Let $f(x)=x^3-2$ and let $E$ be it's splitting field. Prove that if $\alpha \in E$ is such that $\alpha^5 \in \mathbb Q$ then $\alpha \in \mathbb Q$. Let $\zeta_n$ denote a n-root of unity.

This is what I did. I think that there exist a simpler way.

Note $E=\mathbb Q(\sqrt{2},\zeta_3)=\mathbb Q(\sqrt{2},\sqrt{-3})$ it's an extension of degree $6$ over $\mathbb Q$. By towers law the degree $[\mathbb Q(\alpha):\mathbb Q]$ divides 6. And clearly $[\mathbb Q(\alpha):\mathbb Q]\le 5$ thus $[\mathbb Q(\alpha):\mathbb Q]=1,2,3$. Let $r=\alpha^5 \in \mathbb Q$ and consider $p(x)=x^5-r \in \mathbb Q[x]$. The factors of $f$ over it's splitting field are $(x-\zeta_5^i \sqrt{r})$ (for some $i=0,1..4)$.

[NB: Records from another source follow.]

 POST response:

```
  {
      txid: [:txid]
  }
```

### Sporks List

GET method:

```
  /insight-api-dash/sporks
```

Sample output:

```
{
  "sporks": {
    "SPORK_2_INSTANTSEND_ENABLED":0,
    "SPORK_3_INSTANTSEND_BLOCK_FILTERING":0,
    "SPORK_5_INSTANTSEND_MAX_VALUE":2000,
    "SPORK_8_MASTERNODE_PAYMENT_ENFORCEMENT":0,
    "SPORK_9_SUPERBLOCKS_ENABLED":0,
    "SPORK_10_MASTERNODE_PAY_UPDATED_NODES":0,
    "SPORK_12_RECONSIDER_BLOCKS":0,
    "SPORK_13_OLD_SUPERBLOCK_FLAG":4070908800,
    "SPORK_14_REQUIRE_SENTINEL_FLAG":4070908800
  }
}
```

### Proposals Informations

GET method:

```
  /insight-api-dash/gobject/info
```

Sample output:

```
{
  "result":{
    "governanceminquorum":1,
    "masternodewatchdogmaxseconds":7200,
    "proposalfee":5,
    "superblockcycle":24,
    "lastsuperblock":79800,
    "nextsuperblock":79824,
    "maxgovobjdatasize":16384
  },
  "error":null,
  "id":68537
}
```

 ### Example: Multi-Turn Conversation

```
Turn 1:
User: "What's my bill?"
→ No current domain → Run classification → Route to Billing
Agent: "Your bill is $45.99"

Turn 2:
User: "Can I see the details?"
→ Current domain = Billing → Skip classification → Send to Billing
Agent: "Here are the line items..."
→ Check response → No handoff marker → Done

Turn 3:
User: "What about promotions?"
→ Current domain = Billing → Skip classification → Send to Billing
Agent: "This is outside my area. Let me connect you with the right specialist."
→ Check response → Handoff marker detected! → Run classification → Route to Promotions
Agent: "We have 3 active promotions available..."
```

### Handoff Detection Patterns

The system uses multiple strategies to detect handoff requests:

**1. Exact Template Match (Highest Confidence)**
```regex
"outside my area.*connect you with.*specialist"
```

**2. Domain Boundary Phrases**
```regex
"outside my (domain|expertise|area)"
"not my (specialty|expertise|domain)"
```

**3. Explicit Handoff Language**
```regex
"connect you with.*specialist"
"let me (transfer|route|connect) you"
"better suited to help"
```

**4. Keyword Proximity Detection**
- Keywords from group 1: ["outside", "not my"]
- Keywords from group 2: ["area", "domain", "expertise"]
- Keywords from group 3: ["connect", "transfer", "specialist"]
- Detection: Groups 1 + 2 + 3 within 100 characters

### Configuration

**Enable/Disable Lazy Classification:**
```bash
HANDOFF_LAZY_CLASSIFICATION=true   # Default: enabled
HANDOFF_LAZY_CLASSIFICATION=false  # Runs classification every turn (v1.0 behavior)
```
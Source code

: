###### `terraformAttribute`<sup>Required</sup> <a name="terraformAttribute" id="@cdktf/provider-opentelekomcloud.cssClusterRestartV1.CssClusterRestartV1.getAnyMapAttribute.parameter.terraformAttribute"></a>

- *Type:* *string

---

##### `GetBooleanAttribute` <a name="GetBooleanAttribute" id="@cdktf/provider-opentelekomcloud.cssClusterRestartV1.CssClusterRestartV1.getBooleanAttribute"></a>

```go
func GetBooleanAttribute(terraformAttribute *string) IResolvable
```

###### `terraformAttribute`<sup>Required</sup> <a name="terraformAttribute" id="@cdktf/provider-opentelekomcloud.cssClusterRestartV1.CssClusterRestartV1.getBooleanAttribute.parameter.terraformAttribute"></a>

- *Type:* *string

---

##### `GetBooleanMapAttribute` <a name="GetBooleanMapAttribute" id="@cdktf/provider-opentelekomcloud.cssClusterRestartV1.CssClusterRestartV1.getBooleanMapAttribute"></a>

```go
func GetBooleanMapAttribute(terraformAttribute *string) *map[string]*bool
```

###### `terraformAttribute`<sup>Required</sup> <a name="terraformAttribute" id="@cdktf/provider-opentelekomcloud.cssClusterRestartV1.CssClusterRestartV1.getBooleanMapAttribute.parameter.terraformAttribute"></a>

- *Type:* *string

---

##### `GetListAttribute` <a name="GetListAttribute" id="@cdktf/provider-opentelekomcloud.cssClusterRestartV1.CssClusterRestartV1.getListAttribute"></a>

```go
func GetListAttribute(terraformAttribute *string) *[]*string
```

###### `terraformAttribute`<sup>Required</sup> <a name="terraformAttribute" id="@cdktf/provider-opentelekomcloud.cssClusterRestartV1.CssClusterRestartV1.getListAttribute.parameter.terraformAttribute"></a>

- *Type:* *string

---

Assume that the minimal polynomial over $f$ has degree $2$ then:

$$(x-\zeta_5^i \sqrt{r})(x-\zeta_5^j \sqrt{r})= x^2-x\sqrt{r}(\zeta_5^i+\zeta_5^j)+\sqrt{r^2}\zeta_5^{i+j}\in \mathbb Q[x]$$

But in this case $\zeta_5^i, \zeta_5^j$ are conjugate thus $\zeta_5^i \cdot \zeta_5^j = 1$

Therefore:

$$x^2-2\sqrt{r}Re(\zeta_5^i)x+\sqrt{r^2} \in \mathbb Q[x]$$

We conclude:

• $\sqrt{r^2}\in \mathbb Q$
• $2\sqrt{r}Re(\zeta_5^i) \in \mathbb Q$

Then $Re(\zeta_5^i)\in \mathbb Q$ and this is a contradiction.

if the minimal polynomial has degree $3$ the argument it's similar.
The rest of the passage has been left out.